Dataset entries:
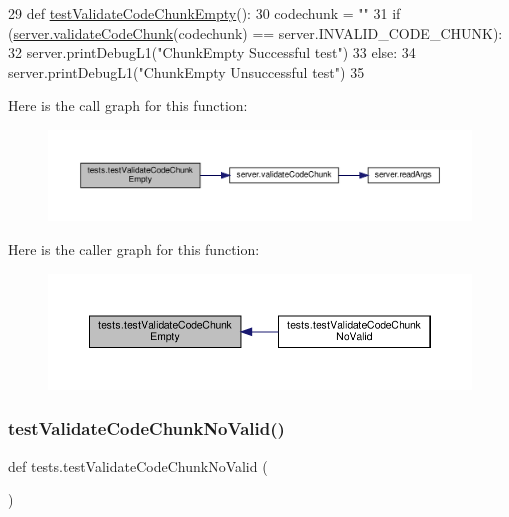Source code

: \begin{DoxyCode}
29 \textcolor{keyword}{def }\hyperlink{namespacetests_a257095677e195c3499fa13fb7eb08a3e}{testValidateCodeChunkEmpty}():
30      codechunk = \textcolor{stringliteral}{""}
31      \textcolor{keywordflow}{if} (\hyperlink{namespaceserver_ad6f5a9a8c8e233d0537dc69dc6de98f6}{server.validateCodeChunk}(codechunk) == server.INVALID\_CODE\_CHUNK):
32           server.printDebugL1(\textcolor{stringliteral}{"ChunkEmpty Successful test"})
33      \textcolor{keywordflow}{else}:
34           server.printDebugL1(\textcolor{stringliteral}{"ChunkEmpty Unsuccessful test"})
35 
\end{DoxyCode}
Here is the call graph for this function\+:
\nopagebreak
\begin{figure}[H]
\begin{center}
\leavevmode
\includegraphics[width=350pt]{namespacetests_a257095677e195c3499fa13fb7eb08a3e_cgraph}
\end{center}
\end{figure}
Here is the caller graph for this function\+:
\nopagebreak
\begin{figure}[H]
\begin{center}
\leavevmode
\includegraphics[width=350pt]{namespacetests_a257095677e195c3499fa13fb7eb08a3e_icgraph}
\end{center}
\end{figure}
\mbox{\label{namespacetests_a625a9a5cd2f728455da250e9ba37d457}} 
\subsubsection{\texorpdfstring{test\+Validate\+Code\+Chunk\+No\+Valid()}{testValidateCodeChunkNoValid()}}
{\footnotesize\ttfamily def tests.\+test\+Validate\+Code\+Chunk\+No\+Valid (\begin{DoxyParamCaption}{ }\end{DoxyParamCaption})}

ASSIGNMENT —
Filter the entries above and return only the lines holding "Here".

ANSWER SPACE —
Here is the call graph for this function\+:
Here is the caller graph for this function\+:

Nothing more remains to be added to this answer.